I decided to compile some of the questions I’ve received from readers of my blog, in the hopes that it could help other people going through similar situations. ABA is such an enigma (quite similar to Autism) in that it is very simple and very complex at the same time. When I explain ABA to teachers or parents they often say something like “Oh that’s what ABA is?? But that’s so simple! I already tried that”.
 Yes, on the surface ABA can seem very easy because at its core it is simply Operant conditioning. It is the application of ABA that can be quite complex. It is knowing which technique to choose, how to implement it, when to modify it, and what to do when it isn’t working that trips many people up. For this reason there are many people out there who think they are “doing ABA” but they really aren’t.

Many people who read my blog send me comments or feedback about posts they liked --or didn’t like-- or things they’d like to see on the blog. I also get lots of questions from professionals and parents. From the types of questions I receive it’s clear that there are many, many people out there dealing with difficult behavioral problems in their homes or classrooms.

The purpose of this blog is to share ABA with people and provide a place for encouragement and resources. I didn’t expect this blog to be read by so many people, and I have learned a lot about what ABA and Autism look like in different countries just from hearing from my readers.
 I greatly appreciate everyone who takes the time to comment, email me, or purchase one of my books. I really do read all of the emails I receive, and I am touched by many of them.

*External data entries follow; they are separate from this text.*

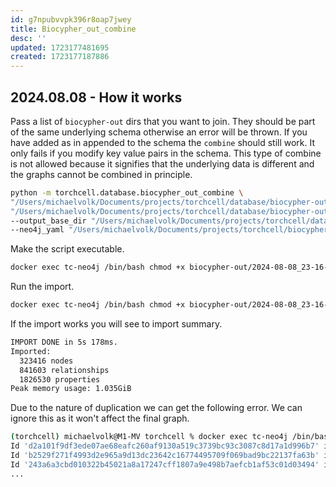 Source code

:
 ```yaml
---
id: g7npubvvpk396r8oap7jwey
title: Biocypher_out_combine
desc: ''
updated: 1723177481695
created: 1723177187886
---
```


## 2024.08.08 - How it works

Pass a list of `biocypher-out` dirs that you want to join. They should be part of the same underlying schema otherwise an error will be thrown. If you have added as in appended to the schema the `combine` should still work. It only fails if you modify key value pairs in the schema. This type of combine is not allowed because it signifies that the underlying data is different and the graphs cannot be combined in principle.

```bash
python -m torchcell.database.biocypher_out_combine \                                                                                                  23:19
"/Users/michaelvolk/Documents/projects/torchcell/database/biocypher-out/2024-08-08_20-47-09" \
"/Users/michaelvolk/Documents/projects/torchcell/database/biocypher-out/2024-08-08_21-24-50" \
--output_base_dir "/Users/michaelvolk/Documents/projects/torchcell/database/biocypher-out" \
--neo4j_yaml "/Users/michaelvolk/Documents/projects/torchcell/biocypher/config/combine_config.yaml"
```

Make the script executable.

```bash
docker exec tc-neo4j /bin/bash chmod +x biocypher-out/2024-08-08_23-16-43_combined/neo4j-admin-import-call.sh   
```

Run the import.

```bash
docker exec tc-neo4j /bin/bash chmod +x biocypher-out/2024-08-08_23-16-43_combined/neo4j-admin-import-call.sh
```

If the import works you will see to import summary.

```bash
IMPORT DONE in 5s 178ms. 
Imported:
  323416 nodes
  841603 relationships
  1826530 properties
Peak memory usage: 1.035GiB
```

Due to the nature of duplication we can get the following error. We can ignore this as it won't affect the final graph.

```bash
(torchcell) michaelvolk@M1-MV torchcell % docker exec tc-neo4j /bin/bash -c "cat /var/lib/neo4j/import.report"                                                                                  23:17
Id 'd2a101f9df3ede07ae68eafc260af9130a519c3739bc93c3087c8d17a1d996b7' is defined more than once in group 'global id space'
Id 'b2529f271f4993d2e965a9d13dc23642c16774495709f069bad9bc22137fa63b' is defined more than once in group 'global id space'
Id '243a6a3cbd010322b45021a8a17247cff1807a9e498b7aefcb1af53c01d03494' is defined more than once in group 'global id space'
...
```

Q- “My son wont stop banging his head on the living room floor/My daughter screams if you turn the TV off/ How do I get my child to stop doing ______?”
A- I get a lot of questions of this variety, with the same theme of “What do I do about XYZ” behavior. Behavior reduction is not that simple, and it’s not that cut and dry. When trying to intervene on a problem behavior it’s important to complete the FBA process, create a behavior plan, and then implement the plan. A professional can’t know with confidence what to do about a specific behavior just from hearing a few details about it. We need information to provide us a clear snapshot of the behavior so we can formulate an idea of why the behavior is happening, and what to do about it.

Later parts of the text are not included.